* **Data under study**:
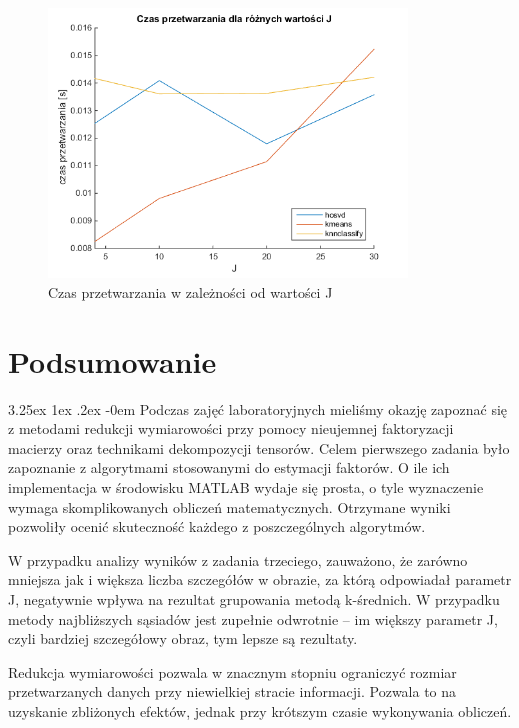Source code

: \documentclass[11pt, a4paper]{article}
\makeatletter
\newcommand{\fbi}{\leavevmode{\parindent=1em\indent}}
\renewcommand\paragraph{\@startsection{paragraph}{5}{\z@}
  {3.25ex \@plus1ex \@minus.2ex}
  {-0em}
  {\normalfont\normalsize\bfseries}}
\makeatother
\begin{document}
\begin{figure}[H]
	\centering
	\includegraphics[width=0.85\textwidth]{./assets/wykres_zad3_czas.png}
	\caption{Czas przetwarzania w zależności od wartości J}
	\label{fig:wykres_zad3_czas}
\end{figure}

\newpage
\section{Podsumowanie}
\paragraph{}
Podczas zajęć laboratoryjnych mieliśmy okazję zapoznać się z metodami redukcji wymiarowości przy pomocy nieujemnej faktoryzacji macierzy oraz technikami dekompozycji tensorów.
Celem pierwszego zadania było zapoznanie z algorytmami stosowanymi do estymacji faktorów. O ile ich implementacja w środowisku MATLAB wydaje się prosta, o tyle wyznaczenie wymaga skomplikowanych obliczeń matematycznych. Otrzymane wyniki pozwoliły ocenić skuteczność każdego z poszczególnych algorytmów.

\fbi
W przypadku analizy wyników z zadania trzeciego, zauważono, że zarówno mniejsza jak i większa liczba szczegółów w obrazie, za którą odpowiadał parametr J, negatywnie wpływa na rezultat grupowania metodą k-średnich. W przypadku metody najbliższych sąsiadów jest zupełnie odwrotnie – im większy parametr J, czyli bardziej szczegółowy obraz, tym lepsze są rezultaty. 

\fbi
Redukcja wymiarowości pozwala w znacznym stopniu ograniczyć rozmiar przetwarzanych danych przy niewielkiej stracie informacji. Pozwala to na uzyskanie zbliżonych efektów, jednak przy krótszym czasie wykonywania obliczeń.
\end{document}

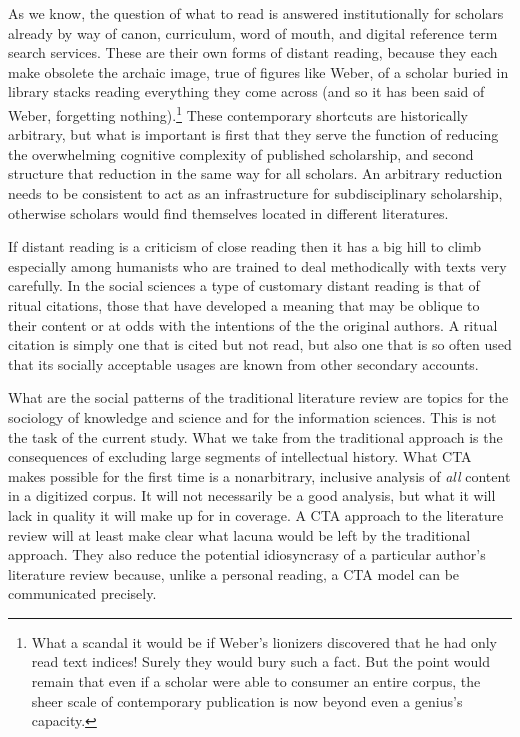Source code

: \documentclass[]{book}
\let\rmarkdownfootnote\footnote%
\def\footnote{\protect\rmarkdownfootnote}
\theoremstyle{definition}
\theoremstyle{definition}
\theoremstyle{definition}
\theoremstyle{remark}
\begin{document}
As we know, the question of what to read is answered institutionally for
scholars already by way of canon, curriculum, word of mouth, and digital
reference term search services. These are their own forms of distant
reading, because they each make obsolete the archaic image, true of
figures like Weber, of a scholar buried in library stacks reading
everything they come across (and so it has been said of Weber,
forgetting nothing).\footnote{What a scandal it would be if Weber's
  lionizers discovered that he had only read text indices! Surely they
  would bury such a fact. But the point would remain that even if a
  scholar were able to consumer an entire corpus, the sheer scale of
  contemporary publication is now beyond even a genius's capacity.}
These contemporary shortcuts are historically arbitrary, but what is
important is first that they serve the function of reducing the
overwhelming cognitive complexity of published scholarship, and second
structure that reduction in the same way for all scholars. An arbitrary
reduction needs to be consistent to act as an infrastructure for
subdisciplinary scholarship, otherwise scholars would find themselves
located in different literatures.

If distant reading is a criticism of close reading then it has a big
hill to climb especially among humanists who are trained to deal
methodically with texts very carefully. In the social sciences a type of
customary distant reading is that of ritual citations, those that have
developed a meaning that may be oblique to their content or at odds with
the intentions of the the original authors. A ritual citation is simply
one that is cited but not read, but also one that is so often used that
its socially acceptable usages are known from other secondary accounts.

What are the social patterns of the traditional literature review are
topics for the sociology of knowledge and science and for the
information sciences. This is not the task of the current study. What we
take from the traditional approach is the consequences of excluding
large segments of intellectual history. What CTA makes possible for the
first time is a nonarbitrary, inclusive analysis of \emph{all} content
in a digitized corpus. It will not necessarily be a good analysis, but
what it will lack in quality it will make up for in coverage. A CTA
approach to the literature review will at least make clear what lacuna
would be left by the traditional approach. They also reduce the
potential idiosyncrasy of a particular author's literature review
because, unlike a personal reading, a CTA model can be communicated
precisely.
\end{document}
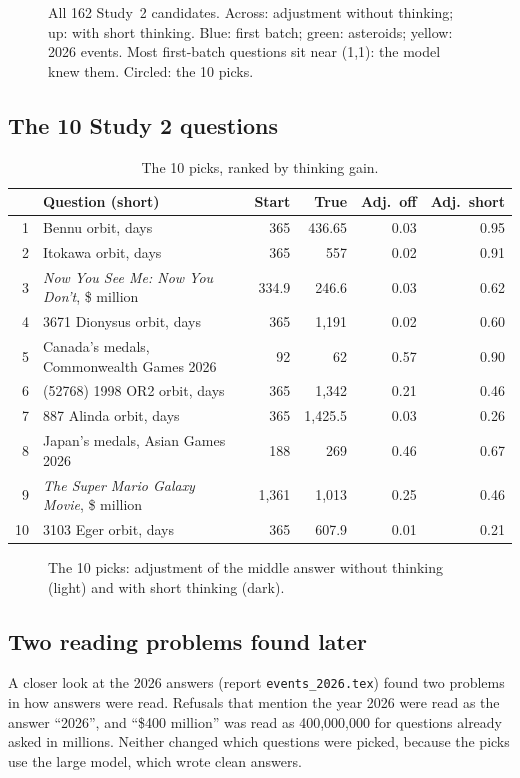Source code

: \documentclass[11pt,a4paper]{article}
\begin{document}
\begin{figure}[ht]
\centering{}
\caption{All 162 Study~2 candidates. Across: adjustment without thinking; up: with short thinking. Blue: first batch; green: asteroids; yellow: 2026 events. Most first-batch questions sit near (1,1): the model knew them. Circled: the 10 picks.}
\end{figure}

\subsection{The 10 Study 2 questions}
\begin{table}[ht]
\centering\small
\begin{tabular}{@{}rlrrrr@{}}
\toprule
& Question (short) & Start & True & Adj.\ off & Adj.\ short \\
\midrule
1 & Bennu orbit, days & 365 & 436.65 & 0.03 & 0.95 \\
2 & Itokawa orbit, days & 365 & 557 & 0.02 & 0.91 \\
3 & \emph{Now You See Me: Now You Don't}, \$ million & 334.9 & 246.6 & 0.03 & 0.62 \\
4 & 3671 Dionysus orbit, days & 365 & 1,191 & 0.02 & 0.60 \\
5 & Canada's medals, Commonwealth Games 2026 & 92 & 62 & 0.57 & 0.90 \\
6 & (52768) 1998 OR2 orbit, days & 365 & 1,342 & 0.21 & 0.46 \\
7 & 887 Alinda orbit, days & 365 & 1,425.5 & 0.03 & 0.26 \\
8 & Japan's medals, Asian Games 2026 & 188 & 269 & 0.46 & 0.67 \\
9 & \emph{The Super Mario Galaxy Movie}, \$ million & 1,361 & 1,013 & 0.25 & 0.46 \\
10 & 3103 Eger orbit, days & 365 & 607.9 & 0.01 & 0.21 \\
\bottomrule
\end{tabular}
\caption{The 10 picks, ranked by thinking gain.}
\end{table}

\begin{figure}[ht]
\centering{}
\caption{The 10 picks: adjustment of the middle answer without thinking (light) and with short thinking (dark).}
\end{figure}

\FloatBarrier
\subsection{Two reading problems found later}
A closer look at the 2026 answers (report \texttt{events\_2026.tex}) found two problems in how answers were read. Refusals that mention the year 2026 were read as the answer \enquote{2026}, and \enquote{\$400 million} was read as 400,000,000 for questions already asked in millions. Neither changed which questions were picked, because the picks use the large model, which wrote clean answers.
\end{document}
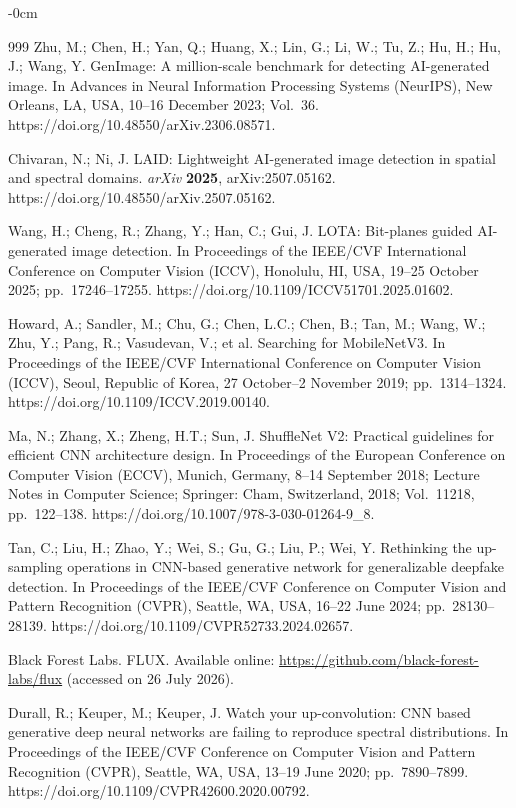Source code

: \documentclass[applsci,article,submit,pdftex,moreauthors]{Definitions/mdpi}
\begin{document}
\begin{adjustwidth}{-\extralength}{0cm}
{\begin{thebibliography}{999}
Zhu, M.; Chen, H.; Yan, Q.; Huang, X.; Lin, G.; Li, W.; Tu, Z.; Hu, H.; Hu, J.; Wang, Y. GenImage: A million-scale benchmark for detecting AI-generated image. In Advances in Neural Information Processing Systems (NeurIPS), New Orleans, LA, USA, 10--16 December 2023; Vol.~36. https://doi.org/10.48550/arXiv.2306.08571.

Chivaran, N.; Ni, J. LAID: Lightweight AI-generated image detection in spatial and spectral domains. {\em arXiv} {\bf 2025}, arXiv:2507.05162. https://doi.org/10.48550/arXiv.2507.05162.

Wang, H.; Cheng, R.; Zhang, Y.; Han, C.; Gui, J. LOTA: Bit-planes guided AI-generated image detection. In Proceedings of the IEEE/CVF International Conference on Computer Vision (ICCV), Honolulu, HI, USA, 19--25 October 2025; pp.~17246--17255. https://doi.org/10.1109/ICCV51701.2025.01602.

Howard, A.; Sandler, M.; Chu, G.; Chen, L.C.; Chen, B.; Tan, M.; Wang, W.; Zhu, Y.; Pang, R.; Vasudevan, V.; et al. Searching for MobileNetV3. In Proceedings of the IEEE/CVF International Conference on Computer Vision (ICCV), Seoul, Republic of Korea, 27 October--2 November 2019; pp.~1314--1324. https://doi.org/10.1109/ICCV.2019.00140.

Ma, N.; Zhang, X.; Zheng, H.T.; Sun, J. ShuffleNet V2: Practical guidelines for efficient CNN architecture design. In Proceedings of the European Conference on Computer Vision (ECCV), Munich, Germany, 8--14 September 2018; Lecture Notes in Computer Science; Springer: Cham, Switzerland, 2018; Vol.~11218, pp.~122--138. https://doi.org/10.1007/978-3-030-01264-9\_8.

Tan, C.; Liu, H.; Zhao, Y.; Wei, S.; Gu, G.; Liu, P.; Wei, Y. Rethinking the up-sampling operations in CNN-based generative network for generalizable deepfake detection. In Proceedings of the IEEE/CVF Conference on Computer Vision and Pattern Recognition (CVPR), Seattle, WA, USA, 16--22 June 2024; pp.~28130--28139. https://doi.org/10.1109/CVPR52733.2024.02657.

Black Forest Labs. FLUX. Available online: \url{https://github.com/black-forest-labs/flux} (accessed on 26 July 2026).

Durall, R.; Keuper, M.; Keuper, J. Watch your up-convolution: CNN based generative deep neural networks are failing to reproduce spectral distributions. In Proceedings of the IEEE/CVF Conference on Computer Vision and Pattern Recognition (CVPR), Seattle, WA, USA, 13--19 June 2020; pp.~7890--7899. https://doi.org/10.1109/CVPR42600.2020.00792.


\end{thebibliography}}
\end{adjustwidth}
\end{document}
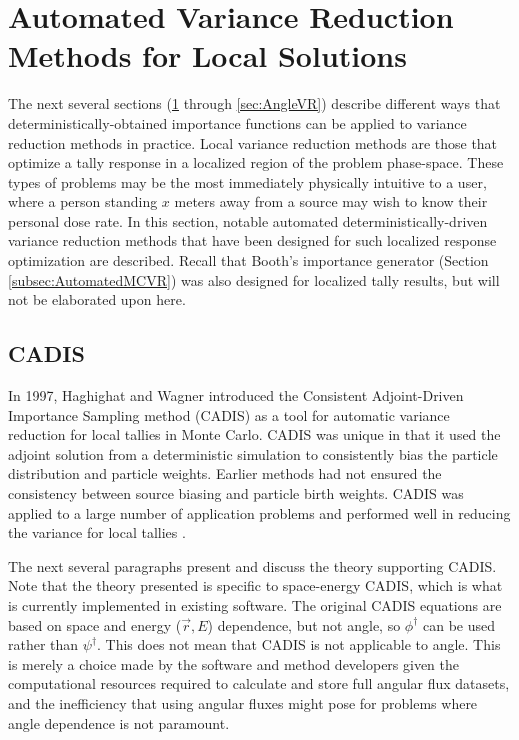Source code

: \section{Automated Variance Reduction Methods for Local Solutions}
\label{sec:localVR}

The next several sections (\ref{sec:localVR} through \ref{sec:AngleVR})
describe different ways that deterministically-obtained importance
functions
can be applied to variance reduction methods in practice. Local variance
reduction methods are those that optimize a tally response in a localized region
of the problem phase-space. These types of problems may be the most immediately
physically intuitive to a user,
where a person standing $x$ meters away from a source may wish to know their
personal dose rate. In this section, notable
automated deterministically-driven variance reduction methods that
have been designed for such localized response optimization are described.
Recall that Booth's importance generator (Section \ref{subsec:AutomatedMCVR})
was also designed for localized tally results, but will not be elaborated upon
here.

\subsection{CADIS}
\label{sec:CADIS}

In 1997, Haghighat and Wagner introduced the Consistent Adjoint-Driven
Importance Sampling method (CADIS)
\cite{wagner_automatic_1997,wagner_automated_1998,haghighat_monte_2003} as a
tool for automatic variance reduction for local tallies in Monte Carlo. CADIS
was unique in that it used the adjoint solution from a deterministic simulation to
consistently bias the particle distribution and particle weights. Earlier
methods had not ensured the consistency between source biasing and particle
birth weights. CADIS was applied to a large number of application problems and
performed well in reducing the variance for local tallies
\cite{wagner_review_2011}.

The next several paragraphs present and discuss
the theory supporting CADIS. Note that the theory presented is specific to
space-energy CADIS, which is what is currently implemented in existing software.
The original CADIS equations
are based on space and energy ($\vec{r}, E$) dependence, but not angle, so
$\phi^{\dagger}$ can be used rather than $\psi^{\dagger}$. This does not mean
that CADIS is not applicable to angle. This is merely a choice made by the
software and method developers given the computational resources
required to calculate and store
full angular flux datasets, and the inefficiency that using angular fluxes might
pose for problems where angle dependence is not paramount.

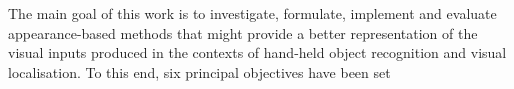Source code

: The main goal of this work is to investigate, formulate, implement and evaluate appearance-based methods that might provide a better representation of the visual inputs produced in the contexts of hand-held object recognition and visual localisation. To this end, six principal objectives have been set

%
%



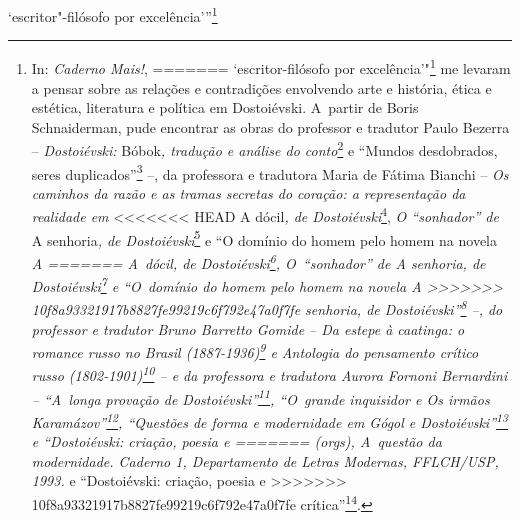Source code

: `escritor"-filósofo por excelência'''\footnote{In: \emph{Caderno Mais!},
=======
`escritor-filósofo por excelência'"\footnote{In: \emph{Caderno Mais!},
>>>>>>> 10f8a93321917b8827fe99219c6f792e47a0f7fe
  Folha de São Paulo. São Paulo, 6 de maio de 2001.} me levaram a pensar
sobre as relações e contradições envolvendo arte e história, ética e
estética, literatura e política em Dostoiévski. A~partir de Boris
Schnaiderman, pude encontrar as obras do professor e tradutor Paulo
Bezerra -- \emph{Dostoiévski:} Bóbok\emph{, tradução e análise do
conto}\footnote{São Paulo: Editora 34, 2005.} e ``Mundos desdobrados,
seres duplicados''\footnote{In: \emph{Caderno de literatura e cultura
  russa: Dostoiévski}. São Paulo: Ateliê Cultural, 2008.} --, da
professora e tradutora Maria de Fátima Bianchi -- \emph{Os caminhos da
razão e as tramas secretas do coração: a representação da realidade em}
<<<<<<< HEAD
A dócil\emph{, de Dostoiévski}\footnote{Dissertação de mestrado,
  . São Paulo: 2001.}, \emph{O ``sonhador'' de} A
senhoria\emph{, de Dostoiévski}\footnote{Tese de doutorado, .
  São Paulo: 2006.} e ``O domínio do homem pelo homem na novela \emph{A
=======
A~dócil\emph{, de Dostoiévski}\footnote{Dissertação de mestrado,
  FFLCH-USP. São Paulo: 2001.}, \emph{O~``sonhador'' de} A
senhoria\emph{, de Dostoiévski}\footnote{Tese de doutorado, FFLCH-USP.
  São Paulo: 2006.} e ``O~domínio do homem pelo homem na novela \emph{A
>>>>>>> 10f8a93321917b8827fe99219c6f792e47a0f7fe
senhoria}, de Dostoiévski''\footnote{In: \emph{Revista de literatura e
  cultura russa.} Volume 2, número 2. São Paulo: 2013, pp. 35-54.} --,
do professor e tradutor Bruno Barretto Gomide -- \emph{Da estepe à
caatinga: o romance russo no Brasil (1887-1936)}\footnote{São Paulo:
  Edusp, 2011.} e \emph{Antologia do pensamento crítico russo
(1802-1901)}\footnote{São Paulo: Editora 34, 2013.} -- e da professora e
tradutora Aurora Fornoni Bernardini -- ``A~longa provação de
Dostoiévski''\footnote{Resenha da obra: Dostoiévski, Fiódor.
  \emph{Recordações da casa dos mortos.} São Paulo: Nova Alexandria,
  2006.}, ``O~grande inquisidor e \emph{Os irmãos Karamázov}''\footnote{In:
  Novinsky, A. W.; Carneiro, M. L. T. (Orgs.). \emph{Inquisição: ensaios
  sobre mentalidade, heresias e arte.} São Paulo: /Expressão e
  Cultura, 1992, pp. 682-691.}\emph{, ``}Questões de forma e modernidade
em Gógol e Dostoiévski''\footnote{In: Mutran, M. H. e Chiampi, I.
<<<<<<< HEAD
  (orgs), \emph{A questão da modernidade}. Caderno 1, Departamento de
  Letras Modernas, , 1993.} e ``Dostoiévski: criação, poesia e
=======
  (orgs), \emph{A~questão da modernidade}. Caderno 1, Departamento de
  Letras Modernas, FFLCH/USP, 1993.} e ``Dostoiévski: criação, poesia e
>>>>>>> 10f8a93321917b8827fe99219c6f792e47a0f7fe
crítica''\footnote{In: \emph{Caderno de literatura e cultura russa:
  Dostoiévski}. São Paulo: Ateliê Cultural, 2008.}.

}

* **Work to complete**: Filter the records above and copy every line that contains the word "senhoria".

* **Problem solution**:
senhoria\emph{, de Dostoiévski}\footnote{Tese de doutorado, .
senhoria\emph{, de Dostoiévski}\footnote{Tese de doutorado, FFLCH-USP.
senhoria}, de Dostoiévski''\footnote{In: \emph{Revista de literatura e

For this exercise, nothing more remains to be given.